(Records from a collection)
════════
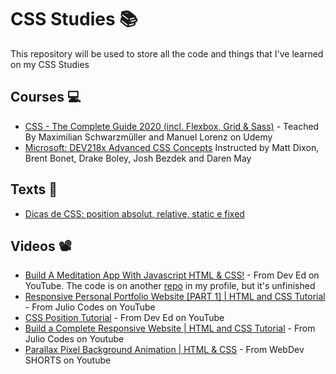 # CSS Studies 📚

This repository will be used to store all the code and things that I've learned on my CSS Studies

## Courses 💻
* [CSS - The Complete Guide 2020 (incl. Flexbox, Grid & Sass)](https://www.udemy.com/course/css-the-complete-guide-incl-flexbox-grid-sass/) - Teached By Maximilian Schwarzmüller and Manuel Lorenz on Udemy
* [Microsoft: DEV218x Advanced CSS Concepts](https://courses.edx.org/courses/course-v1:Microsoft+DEV218x+1T2019a/course/) Instructed by Matt Dixon, Brent Bonet, Drake Boley, Josh Bezdek and Daren May

## Texts 📑
* [Dicas de CSS: position absolut, relative, static e fixed](https://www.impacta.com.br/blog/2015/03/30/dicas-de-css-position-absolut-relative-static-e-fixed/)

## Videos 📽️
* [Build A Meditation App With Javascript HTML & CSS!](https://www.youtube.com/watch?v=oMBXdZzYqEk&t=1419s) - From Dev Ed on YouTube. The code is on another [repo](https://github.com/guias12/relax-app) in my profile, but it's unfinished
* [Responsive Personal Portfolio Website [PART 1] | HTML and CSS Tutorial](https://www.youtube.com/watch?v=T7PnWnTgusc) - From Julio Codes on YouTube
* [CSS Position Tutorial](https://www.youtube.com/watch?v=gD3G67oPg-w) - From Dev Ed on YouTube
* [Build a Complete Responsive Website | HTML and CSS Tutorial](https://www.youtube.com/watch?v=j_Xa7Kn59Es) - From Julio Codes on Youtube
* [Parallax Pixel Background Animation | HTML & CSS](https://www.youtube.com/watch?v=aywzn9cf-_U) - From WebDev SHORTS on Youtube
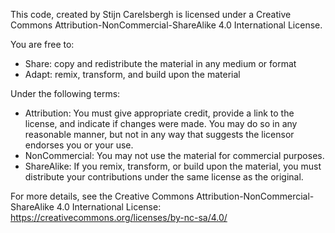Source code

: This code, created by Stijn Carelsbergh is licensed under a Creative Commons Attribution-NonCommercial-ShareAlike 4.0 International License.

You are free to:
- Share: copy and redistribute the material in any medium or format
- Adapt: remix, transform, and build upon the material

Under the following terms:
- Attribution: You must give appropriate credit, provide a link to the license, and indicate if changes were made. You may do so in any reasonable manner, but not in any way that suggests the licensor endorses you or your use.
- NonCommercial: You may not use the material for commercial purposes.
- ShareAlike: If you remix, transform, or build upon the material, you must distribute your contributions under the same license as the original.

For more details, see the Creative Commons Attribution-NonCommercial-ShareAlike 4.0 International License:
https://creativecommons.org/licenses/by-nc-sa/4.0/
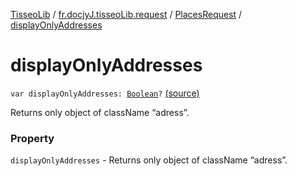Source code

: [TisseoLib](../../index.md) / [fr.docjyJ.tisseoLib.request](../index.md) / [PlacesRequest](index.md) / [displayOnlyAddresses](./display-only-addresses.md)

# displayOnlyAddresses

`var displayOnlyAddresses: `[`Boolean`](https://kotlinlang.org/api/latest/jvm/stdlib/kotlin/-boolean/index.html)`?` [(source)](https://github.com/docjyJ/TisseoLib/tree/master/src/main/kotlin/fr/docjyJ/tisseoLib/request/PlacesRequest.kt#L44)

Returns only object of className “adress”.

### Property

`displayOnlyAddresses` - Returns only object of className “adress”.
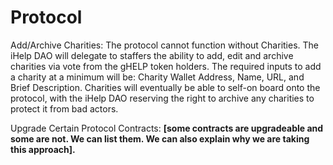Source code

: # Protocol

Add/Archive Charities: The protocol cannot function without Charities. The iHelp DAO will delegate to staffers the ability to add, edit and archive charities via vote from the gHELP token holders. The required inputs to add a charity at a minimum will be: Charity Wallet Address, Name, URL, and Brief Description. Charities will eventually be able to self-on board onto the protocol, with the iHelp DAO reserving the right to archive any charities to protect it from bad actors.‌

Upgrade Certain Protocol Contracts: **\[some contracts are upgradeable and some are not. We can list them. We can also explain why we are taking this approach].**
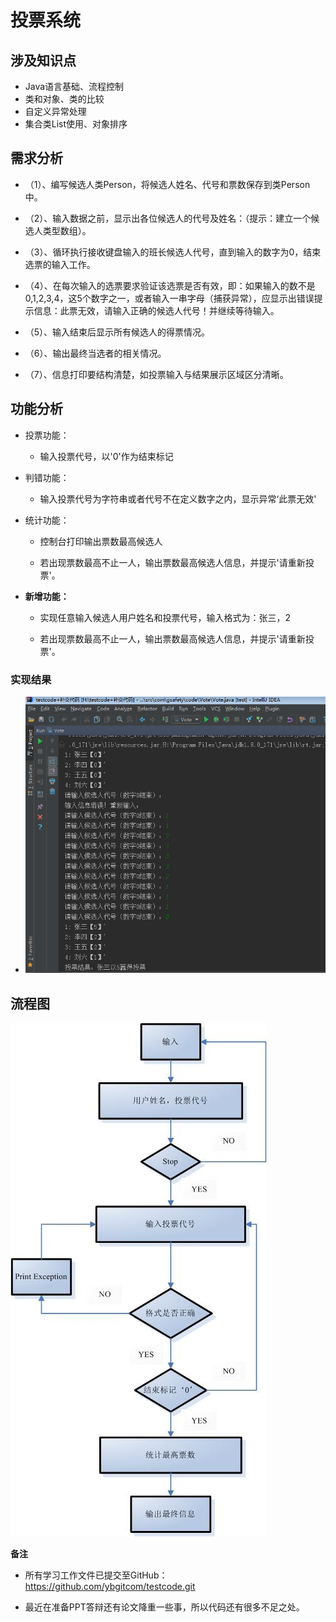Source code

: # 投票系统

## 涉及知识点

- Java语言基础、流程控制
- 类和对象、类的比较
- 自定义异常处理
- 集合类List使用、对象排序

## 需求分析

- （1）、编写候选人类Person，将候选人姓名、代号和票数保存到类Person中。

- （2）、输入数据之前，显示出各位候选人的代号及姓名：（提示：建立一个候选人类型数组）。

- （3）、循环执行接收键盘输入的班长候选人代号，直到输入的数字为0，结束选票的输入工作。

- （4）、在每次输入的选票要求验证该选票是否有效，即：如果输入的数不是0,1,2,3,4，这5个数字之一，或者输入一串字母（捕获异常），应显示出错误提示信息：此票无效，请输入正确的候选人代号！并继续等待输入。

- （5）、输入结束后显示所有候选人的得票情况。

- （6）、输出最终当选者的相关情况。

- （7）、信息打印要结构清楚，如投票输入与结果展示区域区分清晰。

## 功能分析

- 投票功能：

  - 输入投票代号，以'0'作为结束标记

- 判错功能：

  - 输入投票代号为字符串或者代号不在定义数字之内，显示异常‘此票无效'

- 统计功能：

  - 控制台打印输出票数最高候选人

  - 若出现票数最高不止一人，输出票数最高候选人信息，并提示'请重新投票'。

- **新增功能：**

  - 实现任意输入候选人用户姓名和投票代号，输入格式为：张三，2

  - 若出现票数最高不止一人，输出票数最高候选人信息，并提示'请重新投票'。

### 实现结果

- ![Image Text](vote1.png)


## 流程图

 ![Image Text](1.png)



**备注**
- 所有学习工作文件已提交至GitHub：<https://github.com/ybgitcom/testcode.git>

- 最近在准备PPT答辩还有论文降重一些事，所以代码还有很多不足之处。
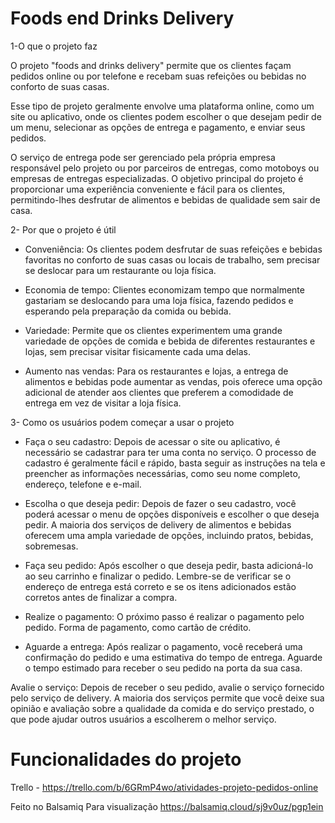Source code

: # Foods end Drinks Delivery
   
1-O que o projeto faz

O projeto "foods and drinks delivery" permite que os clientes façam pedidos online ou por telefone e recebam suas refeições ou bebidas no conforto de suas casas.

Esse tipo de projeto geralmente envolve uma plataforma online, como um site ou aplicativo, onde os clientes podem escolher o que desejam pedir de um menu, selecionar as opções de entrega e pagamento, e enviar seus pedidos.

O serviço de entrega pode ser gerenciado pela própria empresa responsável pelo projeto ou por parceiros de entregas, como motoboys ou empresas de entregas especializadas. O objetivo principal do projeto é proporcionar uma experiência conveniente e fácil para os clientes, permitindo-lhes desfrutar de alimentos e bebidas de qualidade sem sair de casa.

2- Por que o projeto é útil

- Conveniência: Os clientes podem desfrutar de suas refeições e bebidas favoritas no conforto de suas casas ou locais de trabalho, sem precisar se deslocar para um restaurante ou loja física.

- Economia de tempo: Clientes economizam tempo que normalmente gastariam se deslocando para uma loja física, fazendo pedidos e esperando pela preparação da comida ou bebida.

- Variedade: Permite que os clientes experimentem uma grande variedade de opções de comida e bebida de diferentes restaurantes e lojas, sem precisar visitar fisicamente cada uma delas.

- Aumento nas vendas: Para os restaurantes e lojas, a entrega de alimentos e bebidas pode aumentar as vendas, pois oferece uma opção adicional de atender aos clientes que preferem a comodidade de entrega em vez de visitar a loja física.


3- Como os usuários podem começar a usar o projeto


- Faça o seu cadastro: Depois de acessar o site ou aplicativo, é necessário se cadastrar para ter uma conta no serviço. O processo de cadastro é geralmente fácil e rápido, basta seguir as instruções na tela e preencher as informações necessárias, como seu nome completo, endereço, telefone e e-mail.

- Escolha o que deseja pedir: Depois de fazer o seu cadastro, você poderá acessar o menu de opções disponíveis e escolher o que deseja pedir. A maioria dos serviços de delivery de alimentos e bebidas oferecem uma ampla variedade de opções, incluindo pratos, bebidas, sobremesas.

- Faça seu pedido: Após escolher o que deseja pedir, basta adicioná-lo ao seu carrinho e finalizar o pedido. Lembre-se de verificar se o endereço de entrega está correto e se os itens adicionados estão corretos antes de finalizar a compra.

- Realize o pagamento: O próximo passo é realizar o pagamento pelo pedido. Forma de pagamento, como cartão de crédito.

- Aguarde a entrega: Após realizar o pagamento, você receberá uma confirmação do pedido e uma estimativa do tempo de entrega. Aguarde o tempo estimado para receber o seu pedido na porta da sua casa.

Avalie o serviço: Depois de receber o seu pedido, avalie o serviço fornecido pelo serviço de delivery. A maioria dos serviços permite que você deixe sua opinião e avaliação sobre a qualidade da comida e do serviço prestado, o que pode ajudar outros usuários a escolherem o melhor serviço.

# Funcionalidades do projeto 

Trello - https://trello.com/b/6GRmP4wo/atividades-projeto-pedidos-online

Feito no Balsamiq
Para visualização
   https://balsamiq.cloud/sj9v0uz/pgp1ein

















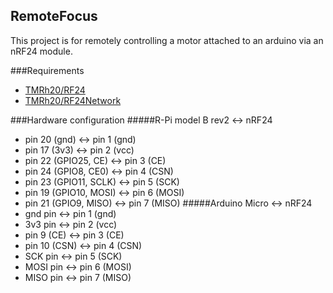 ## RemoteFocus
This project is for remotely controlling a motor attached to an arduino via an nRF24 module.

###Requirements
- [TMRh20/RF24](https://github.com/TMRh20/RF24)
- [TMRh20/RF24Network](https://github.com/TMRh20/RF24Network)

###Hardware configuration
#####R-Pi model B rev2 <-> nRF24
* pin 20 (gnd) <-> pin 1 (gnd)
* pin 17 (3v3) <-> pin 2 (vcc)
* pin 22 (GPIO25, CE) <-> pin 3 (CE)
* pin 24 (GPIO8, CE0) <-> pin 4 (CSN)
* pin 23 (GPIO11, SCLK) <-> pin 5 (SCK)
* pin 19 (GPIO10, MOSI) <-> pin 6 (MOSI)
* pin 21 (GPIO9, MISO) <-> pin 7 (MISO)
#####Arduino Micro <-> nRF24
* gnd pin <-> pin 1 (gnd)
* 3v3 pin <-> pin 2 (vcc)
* pin 9 (CE) <-> pin 3 (CE)
* pin 10 (CSN) <-> pin 4 (CSN)
* SCK pin <-> pin 5 (SCK)
* MOSI pin <-> pin 6 (MOSI)
* MISO pin <-> pin 7 (MISO)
════════
◆ **What this task involves**
Which lines above run from the one containing "1-O que o projeto faz" to the one containing "de suas casas."? Give them again exactly, both ends included.

◆ **Solution to this task**
1-O que o projeto faz

O projeto "foods and drinks delivery" permite que os clientes façam pedidos online ou por telefone e recebam suas refeições ou bebidas no conforto de suas casas.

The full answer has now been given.